:: PROBLEM DESCRIPTION ::
Your job with the data below: print everything from the line that holds "majority carrier çoğunluk taşıyıcısı" down to the line that holds "malware kötücül yazılım", ends included, exactly, and nothing else.

:: TASK INPUT ::
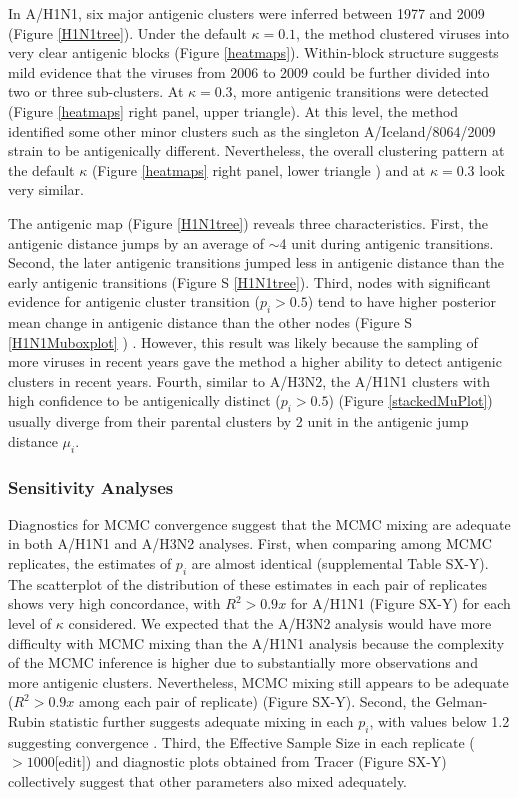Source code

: \documentclass[11pt,oneside,letterpaper]{article}
\begin{document}
In A/H1N1, six major antigenic clusters were inferred between 1977 and 2009 (Figure \ref{H1N1tree}). 
Under the default  $\kappa=0.1$, the method clustered viruses into very clear antigenic blocks  (Figure \ref{heatmaps}). 
Within-block structure suggests mild evidence that the viruses from 2006 to 2009 could be further divided into two or three sub-clusters. 
At $\kappa=0.3$, more antigenic transitions were detected (Figure \ref{heatmaps} right panel, upper triangle).
At this level, the method identified some other minor clusters such as the singleton A/Iceland/8064/2009 strain to be antigenically different.
Nevertheless, the overall clustering pattern at the default $\kappa$ (Figure \ref{heatmaps} right panel, lower triangle ) and at $\kappa=0.3$ look very similar. 

The antigenic map (Figure \ref{H1N1tree}) reveals three characteristics.
First, the antigenic distance jumps by an average of $\sim$4 unit during antigenic transitions. 
Second, the later antigenic transitions jumped less in antigenic distance than the early antigenic transitions (Figure S \ref{H1N1tree}). 
Third, nodes with significant evidence for antigenic cluster transition ($p_i > 0.5$) tend to have higher posterior mean change in antigenic distance than the other nodes (Figure S \ref{H1N1Muboxplot} ) .
However, this result was likely because the sampling of more viruses in recent years gave the method a higher ability to detect antigenic clusters in recent years.
Fourth, similar to A/H3N2, the A/H1N1 clusters with high confidence to be antigenically distinct ($p_i > 0.5$) (Figure \ref{stackedMuPlot}) usually diverge from their parental clusters by 2 unit in the antigenic jump distance $\mu_i$.



\subsubsection*{Sensitivity Analyses}

Diagnostics for MCMC convergence suggest that the MCMC mixing are adequate in both A/H1N1 and A/H3N2 analyses. 
First, when comparing among MCMC replicates, the estimates of $p_i$ are almost identical (supplemental Table SX-Y). 
The scatterplot of the distribution of these estimates in each pair of replicates shows very high concordance, with $R^2 > 0.9x$  for A/H1N1 (Figure SX-Y) for each level of $\kappa$ considered. 
We expected that the A/H3N2 analysis would have more difficulty with MCMC mixing than the A/H1N1 analysis because the complexity of the MCMC inference is higher due to substantially more observations and more antigenic clusters. 
Nevertheless, MCMC mixing still appears to be adequate ($R^2 > 0.9x$ among each pair of replicate) (Figure SX-Y). 
Second, the Gelman-Rubin statistic further suggests adequate mixing in each $p_i$, with values below 1.2  suggesting convergence \cite{Yang_evolutionbook}. 
Third, the Effective Sample Size in each replicate ($>1000$[edit]) and diagnostic plots obtained from Tracer (Figure SX-Y) collectively suggest that other parameters also mixed adequately.
\end{document}
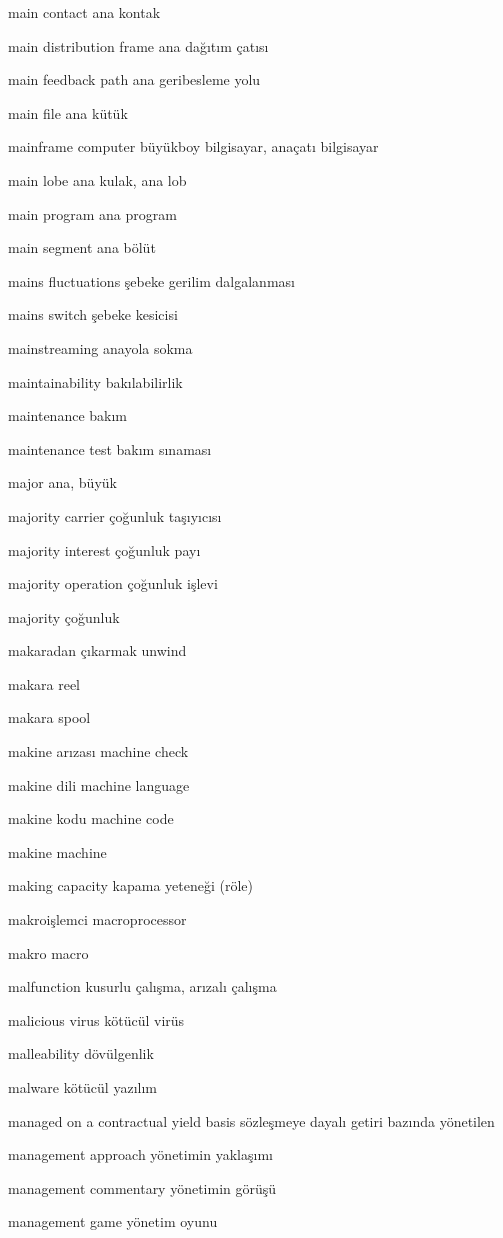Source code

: \documentclass[12pt,fleqn]{article}\usepackage{../../common}
\begin{document}
main contact ana kontak

main distribution frame ana dağıtım çatısı

main feedback path ana geribesleme yolu

main file ana kütük

mainframe computer büyükboy bilgisayar, anaçatı bilgisayar

main lobe ana kulak, ana lob

main program ana program

main segment ana bölüt

mains fluctuations şebeke gerilim dalgalanması

mains switch şebeke kesicisi

mainstreaming anayola sokma

maintainability bakılabilirlik

maintenance bakım

maintenance test bakım sınaması

major ana, büyük

majority carrier çoğunluk taşıyıcısı

majority interest çoğunluk payı

majority operation çoğunluk işlevi

majority çoğunluk

makaradan çıkarmak unwind

makara reel

makara spool

makine arızası machine check

makine dili machine language

makine kodu machine code

makine machine

making capacity kapama yeteneği (röle)

makroişlemci macroprocessor

makro macro

malfunction kusurlu çalışma, arızalı çalışma

malicious virus kötücül virüs

malleability dövülgenlik

malware kötücül yazılım

managed on a contractual yield basis sözleşmeye dayalı getiri bazında yönetilen

management approach yönetimin yaklaşımı

management commentary yönetimin görüşü

management game yönetim oyunu
\end{document}
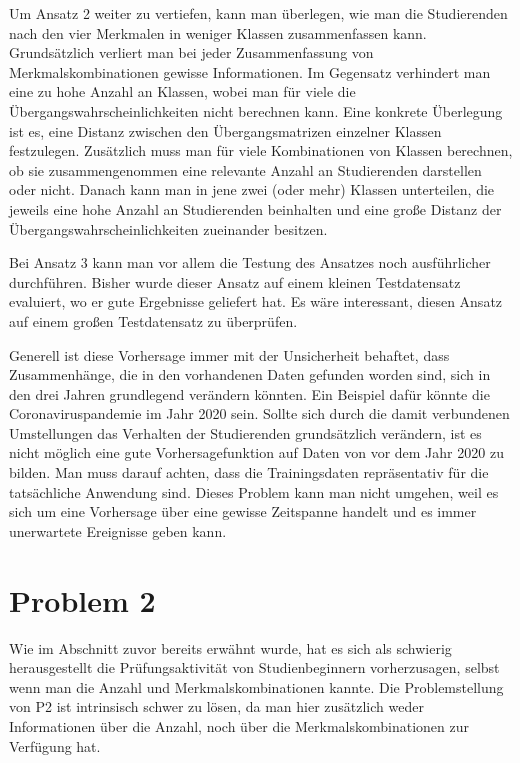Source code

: Um Ansatz 2 weiter zu vertiefen, kann man \"uberlegen, wie man die Studierenden nach den vier Merkmalen in weniger Klassen zusammenfassen kann. Grunds\"atzlich verliert man bei
jeder Zusammenfassung von Merkmalskombinationen gewisse Informationen. Im Gegensatz verhindert man eine zu hohe Anzahl an Klassen, wobei man f\"ur viele die \"Ubergangswahrscheinlichkeiten
nicht berechnen kann. Eine konkrete \"Uberlegung ist es, eine Distanz zwischen den \"Ubergangsmatrizen einzelner Klassen festzulegen. Zus\"atzlich muss man f\"ur viele
Kombinationen von Klassen berechnen, ob sie zusammengenommen eine relevante Anzahl an Studierenden darstellen oder nicht. Danach kann man in jene zwei (oder mehr) Klassen
unterteilen, die jeweils eine hohe Anzahl an Studierenden beinhalten und eine gro{\ss}e Distanz der \"Ubergangswahrscheinlichkeiten zueinander besitzen.

Bei Ansatz 3 kann man vor allem die Testung des Ansatzes noch ausf\"uhrlicher durchf\"uhren. Bisher wurde dieser Ansatz auf einem kleinen Testdatensatz evaluiert, wo er
gute Ergebnisse geliefert hat. Es w\"are interessant, diesen Ansatz auf einem gro{\ss}en Testdatensatz zu \"uberpr\"ufen.

Generell ist diese Vorhersage immer mit der Unsicherheit behaftet, dass Zusammenh\"ange, die in den vorhandenen Daten
gefunden worden sind, sich in den drei Jahren grundlegend ver\"andern k\"onnten. Ein Beispiel daf\"ur k\"onnte die Coronaviruspandemie im Jahr 2020 sein. Sollte sich
durch die damit verbundenen Umstellungen das Verhalten der Studierenden grunds\"atzlich ver\"andern, ist es nicht m\"oglich eine gute Vorhersagefunktion auf Daten von
vor dem Jahr 2020 zu bilden. Man muss darauf achten, dass die Trainingsdaten repr\"asentativ f\"ur die tats\"achliche Anwendung sind. Dieses Problem kann man nicht umgehen,
weil es sich um eine Vorhersage \"uber eine gewisse Zeitspanne handelt und es immer unerwartete Ereignisse geben kann.






\section{Problem 2}

Wie im Abschnitt zuvor bereits erw\"ahnt wurde, hat es sich als schwierig herausgestellt die Pr\"ufungsaktivit\"at von Studienbeginnern vorherzusagen, selbst
wenn man die Anzahl und Merkmalskombinationen kannte. Die Problemstellung von P2 ist intrinsisch schwer zu l\"osen, da man hier zus\"atzlich weder Informationen \"uber die Anzahl, noch \"uber die
Merkmalskombinationen zur Verf\"ugung hat.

:: REPLY ::
majority carrier çoğunluk taşıyıcısı

majority interest çoğunluk payı

majority operation çoğunluk işlevi

majority çoğunluk

makaradan çıkarmak unwind

makara reel

makara spool

makine arızası machine check

makine dili machine language

makine kodu machine code

makine machine

making capacity kapama yeteneği (röle)

makroişlemci macroprocessor

makro macro

malfunction kusurlu çalışma, arızalı çalışma

malicious virus kötücül virüs

malleability dövülgenlik

malware kötücül yazılım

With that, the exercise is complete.